*Exercise*. Copies of all lines containing the string "https" are needed from the data below.

────────────────────────────────────────

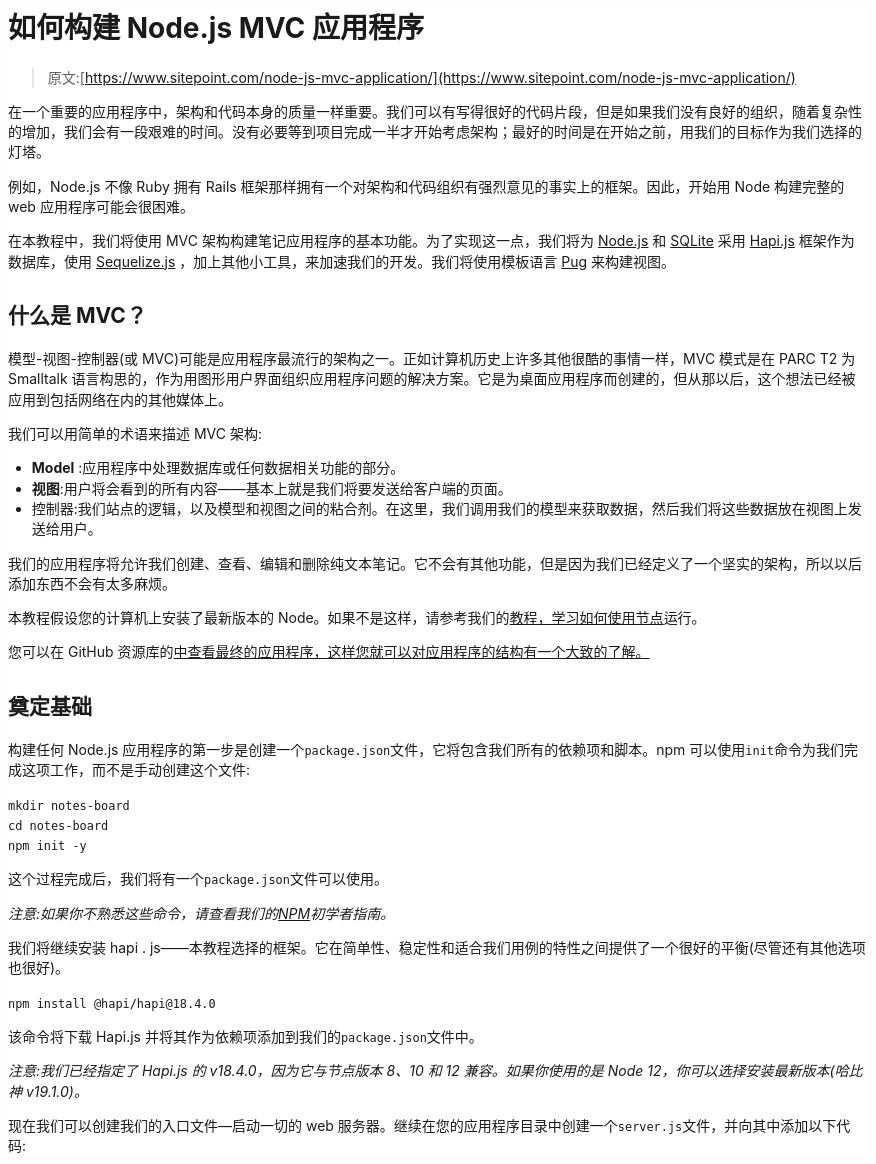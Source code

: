 # 如何构建 Node.js MVC 应用程序

> 原文:[https://www.sitepoint.com/node-js-mvc-application/](https://www.sitepoint.com/node-js-mvc-application/)

在一个重要的应用程序中，架构和代码本身的质量一样重要。我们可以有写得很好的代码片段，但是如果我们没有良好的组织，随着复杂性的增加，我们会有一段艰难的时间。没有必要等到项目完成一半才开始考虑架构；最好的时间是在开始之前，用我们的目标作为我们选择的灯塔。

例如，Node.js 不像 Ruby 拥有 Rails 框架那样拥有一个对架构和代码组织有强烈意见的事实上的框架。因此，开始用 Node 构建完整的 web 应用程序可能会很困难。

在本教程中，我们将使用 MVC 架构构建笔记应用程序的基本功能。为了实现这一点，我们将为 [Node.js](https://nodejs.org/en/) 和 [SQLite](http://www.sqlite.org/) 采用 [Hapi.js](https://hapi.dev/) 框架作为数据库，使用 [Sequelize.js](https://sequelize.org/v3/) ，加上其他小工具，来加速我们的开发。我们将使用模板语言 [Pug](https://pugjs.org/api/getting-started.html) 来构建视图。

## 什么是 MVC？

模型-视图-控制器(或 MVC)可能是应用程序最流行的架构之一。正如计算机历史上许多其他很酷的事情一样，MVC 模式是在 PARC T2 为 Smalltalk 语言构思的，作为用图形用户界面组织应用程序问题的解决方案。它是为桌面应用程序而创建的，但从那以后，这个想法已经被应用到包括网络在内的其他媒体上。

我们可以用简单的术语来描述 MVC 架构:

*   **Model** :应用程序中处理数据库或任何数据相关功能的部分。
*   **视图**:用户将会看到的所有内容——基本上就是我们将要发送给客户端的页面。
*   控制器:我们站点的逻辑，以及模型和视图之间的粘合剂。在这里，我们调用我们的模型来获取数据，然后我们将这些数据放在视图上发送给用户。

我们的应用程序将允许我们创建、查看、编辑和删除纯文本笔记。它不会有其他功能，但是因为我们已经定义了一个坚实的架构，所以以后添加东西不会有太多麻烦。

本教程假设您的计算机上安装了最新版本的 Node。如果不是这样，请参考我们的[教程，学习如何使用节点](https://www.sitepoint.com/quick-tip-multiple-versions-node-nvm/)运行。

您可以在 GitHub 资源库的[中查看最终的应用程序，这样您就可以对应用程序的结构有一个大致的了解。](https://github.com/sitepoint-editors/notes-board)

## 奠定基础

构建任何 Node.js 应用程序的第一步是创建一个`package.json`文件，它将包含我们所有的依赖项和脚本。npm 可以使用`init`命令为我们完成这项工作，而不是手动创建这个文件:

```
mkdir notes-board
cd notes-board
npm init -y 
```

这个过程完成后，我们将有一个`package.json`文件可以使用。

*注意:如果你不熟悉这些命令，请查看我们的[NPM](https://www.sitepoint.com/beginners-guide-node-package-manager/)初学者指南。*

我们将继续安装 hapi . js——本教程选择的框架。它在简单性、稳定性和适合我们用例的特性之间提供了一个很好的平衡(尽管还有其他选项也很好)。

```
npm install @hapi/hapi@18.4.0 
```

该命令将下载 Hapi.js 并将其作为依赖项添加到我们的`package.json`文件中。

*注意:我们已经指定了 Hapi.js 的 v18.4.0，因为它与节点版本 8、10 和 12 兼容。如果你使用的是 Node 12，你可以选择安装最新版本(哈比神 v19.1.0)。*

现在我们可以创建我们的入口文件—启动一切的 web 服务器。继续在您的应用程序目录中创建一个`server.js`文件，并向其中添加以下代码:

────────────────────────────────────────

*Solution for this problem*.
> 原文:[https://www.sitepoint.com/node-js-mvc-application/](https://www.sitepoint.com/node-js-mvc-application/)
在本教程中，我们将使用 MVC 架构构建笔记应用程序的基本功能。为了实现这一点，我们将为 [Node.js](https://nodejs.org/en/) 和 [SQLite](http://www.sqlite.org/) 采用 [Hapi.js](https://hapi.dev/) 框架作为数据库，使用 [Sequelize.js](https://sequelize.org/v3/) ，加上其他小工具，来加速我们的开发。我们将使用模板语言 [Pug](https://pugjs.org/api/getting-started.html) 来构建视图。
本教程假设您的计算机上安装了最新版本的 Node。如果不是这样，请参考我们的[教程，学习如何使用节点](https://www.sitepoint.com/quick-tip-multiple-versions-node-nvm/)运行。
您可以在 GitHub 资源库的[中查看最终的应用程序，这样您就可以对应用程序的结构有一个大致的了解。](https://github.com/sitepoint-editors/notes-board)
*注意:如果你不熟悉这些命令，请查看我们的[NPM](https://www.sitepoint.com/beginners-guide-node-package-manager/)初学者指南。*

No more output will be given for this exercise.